*Instructions for the task:*
Extract the records in full, leaving every picture out.

====== Available data ======

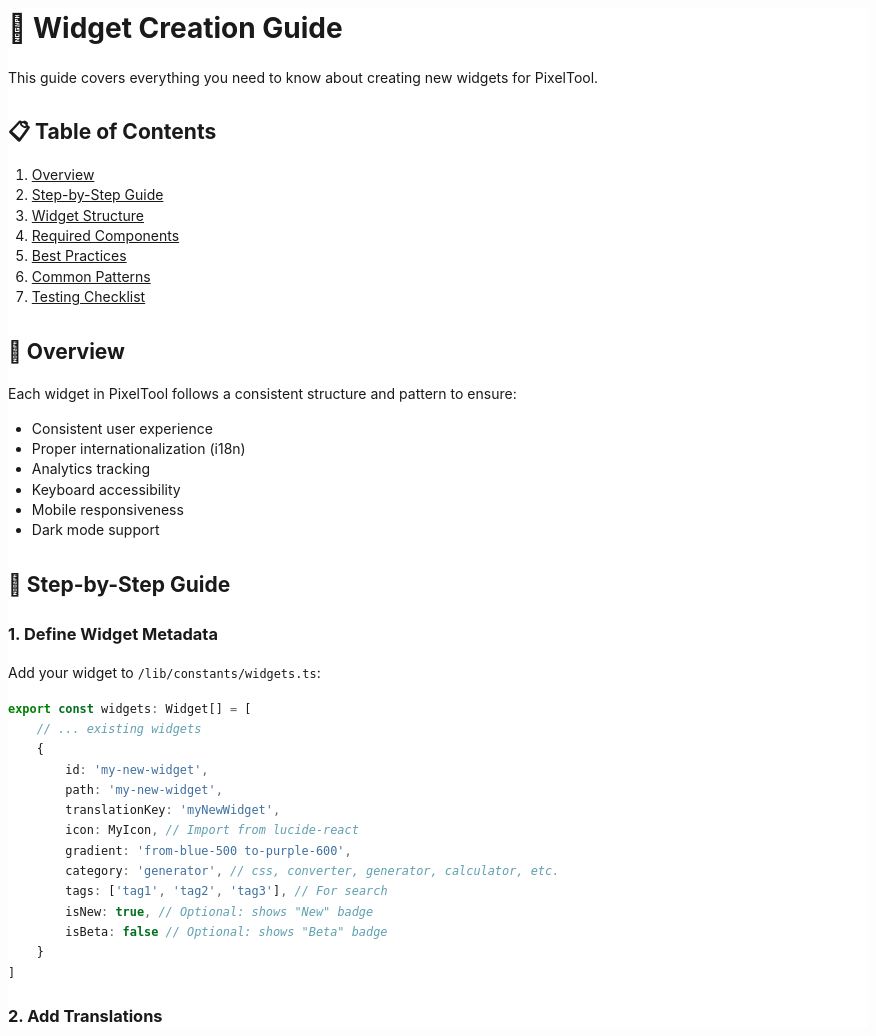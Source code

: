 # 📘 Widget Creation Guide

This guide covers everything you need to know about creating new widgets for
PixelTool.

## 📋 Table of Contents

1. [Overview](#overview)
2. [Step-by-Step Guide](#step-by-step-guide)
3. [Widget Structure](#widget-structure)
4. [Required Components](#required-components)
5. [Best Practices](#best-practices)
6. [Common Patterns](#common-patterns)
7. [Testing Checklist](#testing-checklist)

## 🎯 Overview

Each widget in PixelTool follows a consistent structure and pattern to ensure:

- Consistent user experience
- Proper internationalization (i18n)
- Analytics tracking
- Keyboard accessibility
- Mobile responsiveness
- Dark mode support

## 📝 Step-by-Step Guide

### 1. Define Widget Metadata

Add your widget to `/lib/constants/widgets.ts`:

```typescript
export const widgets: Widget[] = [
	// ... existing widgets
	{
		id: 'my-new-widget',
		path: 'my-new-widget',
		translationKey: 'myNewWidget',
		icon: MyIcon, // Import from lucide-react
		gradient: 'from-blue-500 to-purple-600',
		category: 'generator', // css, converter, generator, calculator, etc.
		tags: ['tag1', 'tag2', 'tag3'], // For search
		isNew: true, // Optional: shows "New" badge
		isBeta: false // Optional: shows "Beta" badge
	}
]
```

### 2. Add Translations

======

*Output for this task:*
Source code

: # 📘 Widget Creation Guide

This guide covers everything you need to know about creating new widgets for
PixelTool.

## 📋 Table of Contents

1. [Overview](#overview)
2. [Step-by-Step Guide](#step-by-step-guide)
3. [Widget Structure](#widget-structure)
4. [Required Components](#required-components)
5. [Best Practices](#best-practices)
6. [Common Patterns](#common-patterns)
7. [Testing Checklist](#testing-checklist)

## 🎯 Overview

Each widget in PixelTool follows a consistent structure and pattern to ensure:

- Consistent user experience
- Proper internationalization (i18n)
- Analytics tracking
- Keyboard accessibility
- Mobile responsiveness
- Dark mode support

## 📝 Step-by-Step Guide

### 1. Define Widget Metadata

Add your widget to `/lib/constants/widgets.ts`:

```typescript
export const widgets: Widget[] = [
	// ... existing widgets
	{
		id: 'my-new-widget',
		path: 'my-new-widget',
		translationKey: 'myNewWidget',
		icon: MyIcon, // Import from lucide-react
		gradient: 'from-blue-500 to-purple-600',
		category: 'generator', // css, converter, generator, calculator, etc.
		tags: ['tag1', 'tag2', 'tag3'], // For search
		isNew: true, // Optional: shows "New" badge
		isBeta: false // Optional: shows "Beta" badge
	}
]
```

### 2. Add Translations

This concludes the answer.